Task to complete ▸
Pictures do not belong in the copy; quote every entry below exactly.

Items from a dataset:
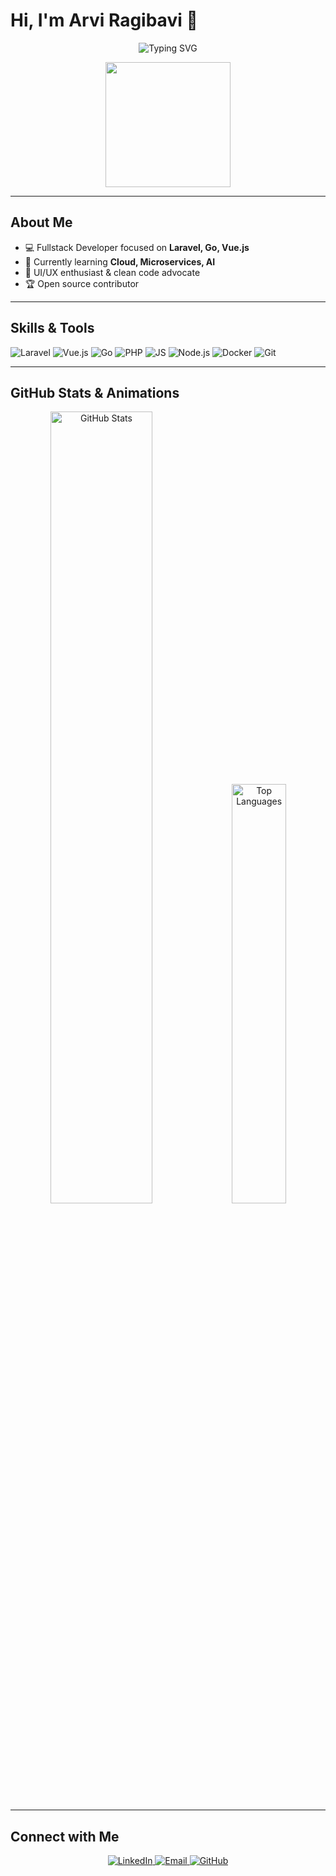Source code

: # Hi, I'm Arvi Ragibavi 👋

<p align="center">
  <img src="https://readme-typing-svg.herokuapp.com/?lines=Fullstack+Developer;Laravel+%2B+Vue+Enthusiast;Open+Source+Contributor&center=true&width=500&height=50" alt="Typing SVG"/>
</p>

<p align="center">
  <img src="https://img1.picmix.com/output/stamp/normal/4/9/9/1/2381994_661e5.gif" width="200"/>
</p>

---

## About Me
- 💻 Fullstack Developer focused on **Laravel, Go, Vue.js**
- 🌱 Currently learning **Cloud, Microservices, AI**
- 🎨 UI/UX enthusiast & clean code advocate
- 🏆 Open source contributor

---

## Skills & Tools
<p align="left">
  <img alt="Laravel" src="https://img.shields.io/badge/Laravel-FF2D20?style=flat&logo=laravel&logoColor=white"/>
  <img alt="Vue.js" src="https://img.shields.io/badge/Vue.js-4FC08D?style=flat&logo=vue.js&logoColor=white"/>
  <img alt="Go" src="https://img.shields.io/badge/Go-00ADD8?style=flat&logo=go&logoColor=white"/>
  <img alt="PHP" src="https://img.shields.io/badge/PHP-777BB4?style=flat&logo=php&logoColor=white"/>
  <img alt="JS" src="https://img.shields.io/badge/JS-F7DF1E?style=flat&logo=javascript&logoColor=black"/>
  <img alt="Node.js" src="https://img.shields.io/badge/Node.js-339933?style=flat&logo=node.js&logoColor=white"/>
  <img alt="Docker" src="https://img.shields.io/badge/Docker-2496ED?style=flat&logo=docker&logoColor=white"/>
  <img alt="Git" src="https://img.shields.io/badge/Git-F05032?style=flat&logo=git&logoColor=white"/>
</p>

---

## GitHub Stats & Animations
<p align="center">
  <!-- GitHub Stats -->
  <img src="https://github-readme-stats-eight-theta.vercel.app/api?username=ragibavi&show_icons=true&theme=tokyonight&include_all_commits=true&count_private=true" alt="GitHub Stats" width="57%"/>
  
  <!-- Top Languages -->
  <img src="https://github-readme-stats-eight-theta.vercel.app/api/top-langs/?username=ragibavi&layout=compact&langs_count=8&theme=tokyonight" alt="Top Languages" width="41.5%"/>
</p>


---

## Connect with Me
<p align="center">
  <a href="https://linkedin.com/in/ragibavi" target="_blank">
    <img alt="LinkedIn" src="https://img.shields.io/badge/LinkedIn-0077B5?style=flat&logo=linkedin&logoColor=white"/>
  </a>
  <a href="mailto:syams280606@gmail.com" target="_blank">
    <img alt="Email" src="https://img.shields.io/badge/Email-D14836?style=flat&logo=gmail&logoColor=white"/>
  </a>
  <a href="https://github.com/ragibavi" target="_blank">
    <img alt="GitHub" src="https://img.shields.io/badge/GitHub-181717?style=flat&logo=github&logoColor=white"/>
  </a>
</p>
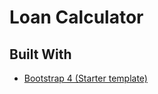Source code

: # Loan Calculator

## Built With

- [Bootstrap 4 (Starter template)](https://getbootstrap.com/docs/4.1/getting-started/introduction/)
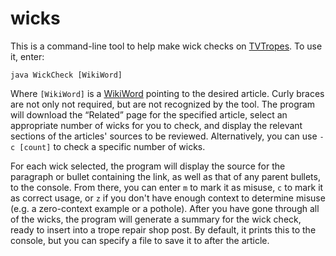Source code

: # wicks

This is a command-line tool to help make wick checks on [TVTropes](https://tvtropes.org). To use it, enter:

    java WickCheck [WikiWord]

Where `[WikiWord]` is a [WikiWord](https://tvtropes.org/pmwiki/pmwiki.php/Main/WikiWord) pointing to the desired article. Curly braces are not only not required, but are not recognized by the tool. The program will download the &ldquo;Related&rdquo; page for the specified article, select an appropriate number of wicks for you to check, and display the relevant sections of the articles' sources to be reviewed. Alternatively, you can use `-c [count]` to check a specific number of wicks.

For each wick selected, the program will display the source for the paragraph or bullet containing the link, as well as that of any parent bullets, to the console. From there, you can enter `m` to mark it as misuse, `c` to mark it as correct usage, or `z` if you don't have enough context to determine misuse (e.g. a zero-context example or a pothole). After you have gone through all of the wicks, the program will generate a summary for the wick check, ready to insert into a trope repair shop post. By default, it prints this to the console, but you can specify a file to save it to after the article.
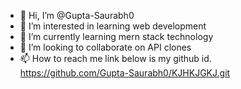- 👋 Hi, I’m @Gupta-Saurabh0
- 👀 I’m interested in learning web development
- 🌱 I’m currently learning mern stack technology
- 💞️ I’m looking to collaborate on API clones
- 📫 How to reach me
link below is my github id.
https://github.com/Gupta-Saurabh0/KJHKJGKJ.git

<!---
Gupta-Saurabh0/Gupta-Saurabh0 is a ✨ special ✨ repository because its `README.md` (this file) appears on your GitHub profile.
You can click the Preview link to take a look at your changes.
--->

Written response ▸
Source code

: # Hi, I'm Arvi Ragibavi 👋

<p align="center">
  <img src="https://readme-typing-svg.herokuapp.com/?lines=Fullstack+Developer;Laravel+%2B+Vue+Enthusiast;Open+Source+Contributor&center=true&width=500&height=50" alt="Typing SVG"/>
</p>

<p align="center">
  <img src="https://img1.picmix.com/output/stamp/normal/4/9/9/1/2381994_661e5.gif" width="200"/>
</p>

---

## About Me
- 💻 Fullstack Developer focused on **Laravel, Go, Vue.js**
- 🌱 Currently learning **Cloud, Microservices, AI**
- 🎨 UI/UX enthusiast & clean code advocate
- 🏆 Open source contributor

---

## Skills & Tools
<p align="left">
  <img alt="Laravel" src="https://img.shields.io/badge/Laravel-FF2D20?style=flat&logo=laravel&logoColor=white"/>
  <img alt="Vue.js" src="https://img.shields.io/badge/Vue.js-4FC08D?style=flat&logo=vue.js&logoColor=white"/>
  <img alt="Go" src="https://img.shields.io/badge/Go-00ADD8?style=flat&logo=go&logoColor=white"/>
  <img alt="PHP" src="https://img.shields.io/badge/PHP-777BB4?style=flat&logo=php&logoColor=white"/>
  <img alt="JS" src="https://img.shields.io/badge/JS-F7DF1E?style=flat&logo=javascript&logoColor=black"/>
  <img alt="Node.js" src="https://img.shields.io/badge/Node.js-339933?style=flat&logo=node.js&logoColor=white"/>
  <img alt="Docker" src="https://img.shields.io/badge/Docker-2496ED?style=flat&logo=docker&logoColor=white"/>
  <img alt="Git" src="https://img.shields.io/badge/Git-F05032?style=flat&logo=git&logoColor=white"/>
</p>

---

## GitHub Stats & Animations
<p align="center">
  <!-- GitHub Stats -->
  <img src="https://github-readme-stats-eight-theta.vercel.app/api?username=ragibavi&show_icons=true&theme=tokyonight&include_all_commits=true&count_private=true" alt="GitHub Stats" width="57%"/>
  
  <!-- Top Languages -->
  <img src="https://github-readme-stats-eight-theta.vercel.app/api/top-langs/?username=ragibavi&layout=compact&langs_count=8&theme=tokyonight" alt="Top Languages" width="41.5%"/>
</p>


---

## Connect with Me
<p align="center">
  <a href="https://linkedin.com/in/ragibavi" target="_blank">
    <img alt="LinkedIn" src="https://img.shields.io/badge/LinkedIn-0077B5?style=flat&logo=linkedin&logoColor=white"/>
  </a>
  <a href="mailto:syams280606@gmail.com" target="_blank">
    <img alt="Email" src="https://img.shields.io/badge/Email-D14836?style=flat&logo=gmail&logoColor=white"/>
  </a>
  <a href="https://github.com/ragibavi" target="_blank">
    <img alt="GitHub" src="https://img.shields.io/badge/GitHub-181717?style=flat&logo=github&logoColor=white"/>
  </a>
</p>
Source code

: # Loan Calculator

## Built With

- [Bootstrap 4 (Starter template)](https://getbootstrap.com/docs/4.1/getting-started/introduction/)
Source code

: # wicks

This is a command-line tool to help make wick checks on [TVTropes](https://tvtropes.org). To use it, enter:

    java WickCheck [WikiWord]

Where `[WikiWord]` is a [WikiWord](https://tvtropes.org/pmwiki/pmwiki.php/Main/WikiWord) pointing to the desired article. Curly braces are not only not required, but are not recognized by the tool. The program will download the &ldquo;Related&rdquo; page for the specified article, select an appropriate number of wicks for you to check, and display the relevant sections of the articles' sources to be reviewed. Alternatively, you can use `-c [count]` to check a specific number of wicks.

For each wick selected, the program will display the source for the paragraph or bullet containing the link, as well as that of any parent bullets, to the console. From there, you can enter `m` to mark it as misuse, `c` to mark it as correct usage, or `z` if you don't have enough context to determine misuse (e.g. a zero-context example or a pothole). After you have gone through all of the wicks, the program will generate a summary for the wick check, ready to insert into a trope repair shop post. By default, it prints this to the console, but you can specify a file to save it to after the article.
- 👋 Hi, I’m @Gupta-Saurabh0
- 👀 I’m interested in learning web development
- 🌱 I’m currently learning mern stack technology
- 💞️ I’m looking to collaborate on API clones
- 📫 How to reach me
link below is my github id.
https://github.com/Gupta-Saurabh0/KJHKJGKJ.git

<!---
Gupta-Saurabh0/Gupta-Saurabh0 is a ✨ special ✨ repository because its `README.md` (this file) appears on your GitHub profile.
You can click the Preview link to take a look at your changes.
--->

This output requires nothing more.